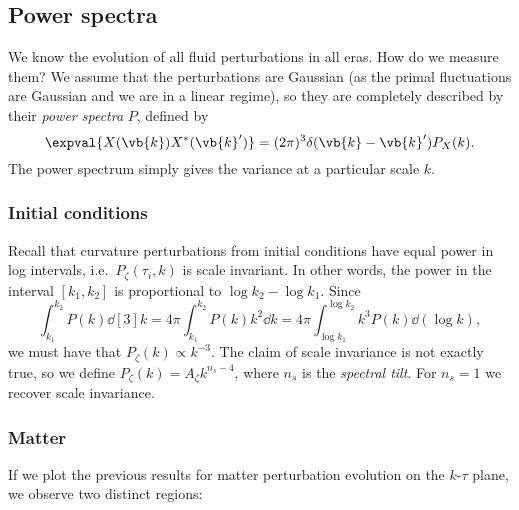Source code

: \documentclass{jknotes}
\begin{document}
\subsection{Power spectra}
We know the evolution of all fluid perturbations in all eras. How do we measure them? We assume that the perturbations are Gaussian (as the primal fluctuations are Gaussian and we are in a linear regime), so they are completely described by their \emph{power spectra} \(P\), defined by
\begin{equation}
    \expval{X(\vb{k})X^*(\vb{k}')} = (2\pi)^3\delta(\vb{k}-\vb{k}')P_X(k).
\end{equation}
The power spectrum simply gives the variance at a particular scale \(k\).

\subsubsection*{Initial conditions}
Recall that curvature perturbations from initial conditions have equal power in log intervals, i.e.\ \(P_\zeta(\tau_i,k)\) is scale invariant. In other words, the power in the interval \([k_1,k_2]\) is proportional to \(\log k_2 - \log k_1\). Since
\begin{equation}
    \int^{k_2}_{k_1}P(k)\dd[3]{k} = 4\pi\int^{k_2}_{k_1} P(k) k^2\dd{k} =  4\pi\int^{\log k_2}_{\log k_1} k^3P(k)\dd{(\log k)},
\end{equation}
we must have that \(P_\zeta(k)\propto k^{-3}\). The claim of scale invariance is not exactly true, so we define \(P_\zeta(k) = A_\zeta k^{n_s-4}\), where \(n_s\) is the \emph{spectral tilt}. For \(n_s=1\) we recover scale invariance.

\subsubsection*{Matter}
If we plot the previous results for matter perturbation evolution on the \(k\)-\(\tau\) plane, we observe two distinct regions:

\begin{figure}[H]
    \centering
\end{figure}
\end{document}
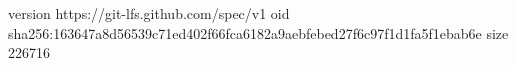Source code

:version https://git-lfs.github.com/spec/v1
oid sha256:163647a8d56539c71ed402f66fca6182a9aebfebed27f6c97f1d1fa5f1ebab6e
size 226716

========================================================================

→ **Task directions**
Lines containing the word "begin" in the entries above should be counted, and only that number given.

→ **Solution for this exercise**
4